Would you give the records below again, exactly and completely?

++++ Material provided ++++

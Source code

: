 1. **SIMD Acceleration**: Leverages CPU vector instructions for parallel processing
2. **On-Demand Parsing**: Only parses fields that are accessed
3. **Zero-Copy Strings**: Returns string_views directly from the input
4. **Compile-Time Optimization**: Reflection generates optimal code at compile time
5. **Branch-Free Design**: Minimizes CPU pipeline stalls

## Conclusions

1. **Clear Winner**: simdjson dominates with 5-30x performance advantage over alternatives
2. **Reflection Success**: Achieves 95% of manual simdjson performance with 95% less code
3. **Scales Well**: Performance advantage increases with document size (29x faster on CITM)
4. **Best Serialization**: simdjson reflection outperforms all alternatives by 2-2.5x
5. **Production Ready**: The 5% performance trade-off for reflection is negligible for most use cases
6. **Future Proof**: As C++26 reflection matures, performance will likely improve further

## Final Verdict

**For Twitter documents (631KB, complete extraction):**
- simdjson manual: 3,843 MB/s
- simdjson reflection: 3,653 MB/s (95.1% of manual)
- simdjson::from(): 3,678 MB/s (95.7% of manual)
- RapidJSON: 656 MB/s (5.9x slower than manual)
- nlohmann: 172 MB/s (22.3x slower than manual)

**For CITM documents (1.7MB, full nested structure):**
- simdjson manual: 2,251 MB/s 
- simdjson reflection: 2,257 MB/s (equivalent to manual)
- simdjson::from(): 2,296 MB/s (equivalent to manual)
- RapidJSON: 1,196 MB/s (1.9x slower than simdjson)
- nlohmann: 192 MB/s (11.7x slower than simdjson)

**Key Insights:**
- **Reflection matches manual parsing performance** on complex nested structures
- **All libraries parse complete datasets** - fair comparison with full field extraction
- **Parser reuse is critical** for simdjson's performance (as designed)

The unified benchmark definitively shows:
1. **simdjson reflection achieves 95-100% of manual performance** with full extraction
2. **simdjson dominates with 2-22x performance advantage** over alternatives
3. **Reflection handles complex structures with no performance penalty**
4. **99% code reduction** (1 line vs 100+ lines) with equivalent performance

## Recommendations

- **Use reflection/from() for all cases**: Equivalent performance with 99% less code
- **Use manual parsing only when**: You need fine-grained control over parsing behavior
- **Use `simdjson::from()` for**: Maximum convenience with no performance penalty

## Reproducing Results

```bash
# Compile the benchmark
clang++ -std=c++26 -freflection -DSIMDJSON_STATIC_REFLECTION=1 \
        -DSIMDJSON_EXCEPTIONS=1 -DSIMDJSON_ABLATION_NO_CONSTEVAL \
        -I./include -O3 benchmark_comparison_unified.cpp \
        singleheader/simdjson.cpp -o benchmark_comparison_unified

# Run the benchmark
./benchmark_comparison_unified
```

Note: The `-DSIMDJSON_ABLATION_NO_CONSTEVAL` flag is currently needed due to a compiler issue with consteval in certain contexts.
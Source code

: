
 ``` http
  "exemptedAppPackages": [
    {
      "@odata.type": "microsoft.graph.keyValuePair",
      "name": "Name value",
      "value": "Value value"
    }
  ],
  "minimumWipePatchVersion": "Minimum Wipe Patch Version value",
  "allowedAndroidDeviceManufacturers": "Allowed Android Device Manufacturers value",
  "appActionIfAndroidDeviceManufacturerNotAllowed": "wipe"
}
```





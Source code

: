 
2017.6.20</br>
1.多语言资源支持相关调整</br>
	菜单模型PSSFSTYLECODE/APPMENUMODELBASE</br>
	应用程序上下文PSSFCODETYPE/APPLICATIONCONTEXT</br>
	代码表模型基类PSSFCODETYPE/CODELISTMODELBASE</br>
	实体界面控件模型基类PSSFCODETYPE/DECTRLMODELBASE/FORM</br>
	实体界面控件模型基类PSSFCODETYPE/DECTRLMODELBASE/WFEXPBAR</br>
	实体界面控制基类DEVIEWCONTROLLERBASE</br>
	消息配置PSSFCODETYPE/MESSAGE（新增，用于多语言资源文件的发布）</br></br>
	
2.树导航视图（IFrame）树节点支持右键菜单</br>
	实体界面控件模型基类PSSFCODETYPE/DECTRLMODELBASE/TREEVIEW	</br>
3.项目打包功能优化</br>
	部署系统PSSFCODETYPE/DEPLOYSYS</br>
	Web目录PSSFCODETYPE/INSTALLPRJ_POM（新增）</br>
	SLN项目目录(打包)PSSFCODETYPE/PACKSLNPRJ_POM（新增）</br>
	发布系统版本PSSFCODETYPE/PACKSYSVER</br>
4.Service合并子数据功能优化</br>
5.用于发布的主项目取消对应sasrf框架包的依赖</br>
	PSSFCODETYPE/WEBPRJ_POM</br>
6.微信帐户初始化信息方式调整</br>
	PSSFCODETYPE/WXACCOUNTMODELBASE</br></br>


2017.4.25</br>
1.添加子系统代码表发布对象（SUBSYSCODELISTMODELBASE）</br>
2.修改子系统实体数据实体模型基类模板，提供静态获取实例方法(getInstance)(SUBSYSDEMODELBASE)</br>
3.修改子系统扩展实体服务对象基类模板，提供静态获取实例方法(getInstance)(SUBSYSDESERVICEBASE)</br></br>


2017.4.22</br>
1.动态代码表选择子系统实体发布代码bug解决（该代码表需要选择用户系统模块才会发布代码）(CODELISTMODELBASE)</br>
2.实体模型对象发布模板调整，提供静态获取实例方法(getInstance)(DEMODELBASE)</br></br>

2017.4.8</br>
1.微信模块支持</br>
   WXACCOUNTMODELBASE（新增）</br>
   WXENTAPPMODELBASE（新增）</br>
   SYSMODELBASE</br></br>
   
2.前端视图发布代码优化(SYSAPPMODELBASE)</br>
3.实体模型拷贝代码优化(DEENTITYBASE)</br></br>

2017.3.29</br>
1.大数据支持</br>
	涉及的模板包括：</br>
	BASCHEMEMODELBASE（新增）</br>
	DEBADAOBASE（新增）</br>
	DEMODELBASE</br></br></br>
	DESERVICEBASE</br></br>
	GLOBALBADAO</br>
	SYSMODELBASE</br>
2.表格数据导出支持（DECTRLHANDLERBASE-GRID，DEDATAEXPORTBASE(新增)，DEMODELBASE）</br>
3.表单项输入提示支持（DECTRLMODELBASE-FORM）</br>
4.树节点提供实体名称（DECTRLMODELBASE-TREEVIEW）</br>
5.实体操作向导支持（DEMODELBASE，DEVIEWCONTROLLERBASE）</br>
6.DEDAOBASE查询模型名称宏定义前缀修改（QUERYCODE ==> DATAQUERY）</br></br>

++++

- _Written solution_
Source code

: 1. **SIMD Acceleration**: Leverages CPU vector instructions for parallel processing
2. **On-Demand Parsing**: Only parses fields that are accessed
3. **Zero-Copy Strings**: Returns string_views directly from the input
4. **Compile-Time Optimization**: Reflection generates optimal code at compile time
5. **Branch-Free Design**: Minimizes CPU pipeline stalls

## Conclusions

1. **Clear Winner**: simdjson dominates with 5-30x performance advantage over alternatives
2. **Reflection Success**: Achieves 95% of manual simdjson performance with 95% less code
3. **Scales Well**: Performance advantage increases with document size (29x faster on CITM)
4. **Best Serialization**: simdjson reflection outperforms all alternatives by 2-2.5x
5. **Production Ready**: The 5% performance trade-off for reflection is negligible for most use cases
6. **Future Proof**: As C++26 reflection matures, performance will likely improve further

## Final Verdict

**For Twitter documents (631KB, complete extraction):**
- simdjson manual: 3,843 MB/s
- simdjson reflection: 3,653 MB/s (95.1% of manual)
- simdjson::from(): 3,678 MB/s (95.7% of manual)
- RapidJSON: 656 MB/s (5.9x slower than manual)
- nlohmann: 172 MB/s (22.3x slower than manual)

**For CITM documents (1.7MB, full nested structure):**
- simdjson manual: 2,251 MB/s 
- simdjson reflection: 2,257 MB/s (equivalent to manual)
- simdjson::from(): 2,296 MB/s (equivalent to manual)
- RapidJSON: 1,196 MB/s (1.9x slower than simdjson)
- nlohmann: 192 MB/s (11.7x slower than simdjson)

**Key Insights:**
- **Reflection matches manual parsing performance** on complex nested structures
- **All libraries parse complete datasets** - fair comparison with full field extraction
- **Parser reuse is critical** for simdjson's performance (as designed)

The unified benchmark definitively shows:
1. **simdjson reflection achieves 95-100% of manual performance** with full extraction
2. **simdjson dominates with 2-22x performance advantage** over alternatives
3. **Reflection handles complex structures with no performance penalty**
4. **99% code reduction** (1 line vs 100+ lines) with equivalent performance

## Recommendations

- **Use reflection/from() for all cases**: Equivalent performance with 99% less code
- **Use manual parsing only when**: You need fine-grained control over parsing behavior
- **Use `simdjson::from()` for**: Maximum convenience with no performance penalty

## Reproducing Results

```bash
# Compile the benchmark
clang++ -std=c++26 -freflection -DSIMDJSON_STATIC_REFLECTION=1 \
        -DSIMDJSON_EXCEPTIONS=1 -DSIMDJSON_ABLATION_NO_CONSTEVAL \
        -I./include -O3 benchmark_comparison_unified.cpp \
        singleheader/simdjson.cpp -o benchmark_comparison_unified

# Run the benchmark
./benchmark_comparison_unified
```

Note: The `-DSIMDJSON_ABLATION_NO_CONSTEVAL` flag is currently needed due to a compiler issue with consteval in certain contexts.
Source code

:
 ``` http
  "exemptedAppPackages": [
    {
      "@odata.type": "microsoft.graph.keyValuePair",
      "name": "Name value",
      "value": "Value value"
    }
  ],
  "minimumWipePatchVersion": "Minimum Wipe Patch Version value",
  "allowedAndroidDeviceManufacturers": "Allowed Android Device Manufacturers value",
  "appActionIfAndroidDeviceManufacturerNotAllowed": "wipe"
}
```





Source code

: 
2017.6.20</br>
1.多语言资源支持相关调整</br>
	菜单模型PSSFSTYLECODE/APPMENUMODELBASE</br>
	应用程序上下文PSSFCODETYPE/APPLICATIONCONTEXT</br>
	代码表模型基类PSSFCODETYPE/CODELISTMODELBASE</br>
	实体界面控件模型基类PSSFCODETYPE/DECTRLMODELBASE/FORM</br>
	实体界面控件模型基类PSSFCODETYPE/DECTRLMODELBASE/WFEXPBAR</br>
	实体界面控制基类DEVIEWCONTROLLERBASE</br>
	消息配置PSSFCODETYPE/MESSAGE（新增，用于多语言资源文件的发布）</br></br>
	
2.树导航视图（IFrame）树节点支持右键菜单</br>
	实体界面控件模型基类PSSFCODETYPE/DECTRLMODELBASE/TREEVIEW	</br>
3.项目打包功能优化</br>
	部署系统PSSFCODETYPE/DEPLOYSYS</br>
	Web目录PSSFCODETYPE/INSTALLPRJ_POM（新增）</br>
	SLN项目目录(打包)PSSFCODETYPE/PACKSLNPRJ_POM（新增）</br>
	发布系统版本PSSFCODETYPE/PACKSYSVER</br>
4.Service合并子数据功能优化</br>
5.用于发布的主项目取消对应sasrf框架包的依赖</br>
	PSSFCODETYPE/WEBPRJ_POM</br>
6.微信帐户初始化信息方式调整</br>
	PSSFCODETYPE/WXACCOUNTMODELBASE</br></br>


2017.4.25</br>
1.添加子系统代码表发布对象（SUBSYSCODELISTMODELBASE）</br>
2.修改子系统实体数据实体模型基类模板，提供静态获取实例方法(getInstance)(SUBSYSDEMODELBASE)</br>
3.修改子系统扩展实体服务对象基类模板，提供静态获取实例方法(getInstance)(SUBSYSDESERVICEBASE)</br></br>


2017.4.22</br>
1.动态代码表选择子系统实体发布代码bug解决（该代码表需要选择用户系统模块才会发布代码）(CODELISTMODELBASE)</br>
2.实体模型对象发布模板调整，提供静态获取实例方法(getInstance)(DEMODELBASE)</br></br>

2017.4.8</br>
1.微信模块支持</br>
   WXACCOUNTMODELBASE（新增）</br>
   WXENTAPPMODELBASE（新增）</br>
   SYSMODELBASE</br></br>
   
2.前端视图发布代码优化(SYSAPPMODELBASE)</br>
3.实体模型拷贝代码优化(DEENTITYBASE)</br></br>

2017.3.29</br>
1.大数据支持</br>
	涉及的模板包括：</br>
	BASCHEMEMODELBASE（新增）</br>
	DEBADAOBASE（新增）</br>
	DEMODELBASE</br></br></br>
	DESERVICEBASE</br></br>
	GLOBALBADAO</br>
	SYSMODELBASE</br>
2.表格数据导出支持（DECTRLHANDLERBASE-GRID，DEDATAEXPORTBASE(新增)，DEMODELBASE）</br>
3.表单项输入提示支持（DECTRLMODELBASE-FORM）</br>
4.树节点提供实体名称（DECTRLMODELBASE-TREEVIEW）</br>
5.实体操作向导支持（DEMODELBASE，DEVIEWCONTROLLERBASE）</br>
6.DEDAOBASE查询模型名称宏定义前缀修改（QUERYCODE ==> DATAQUERY）</br></br>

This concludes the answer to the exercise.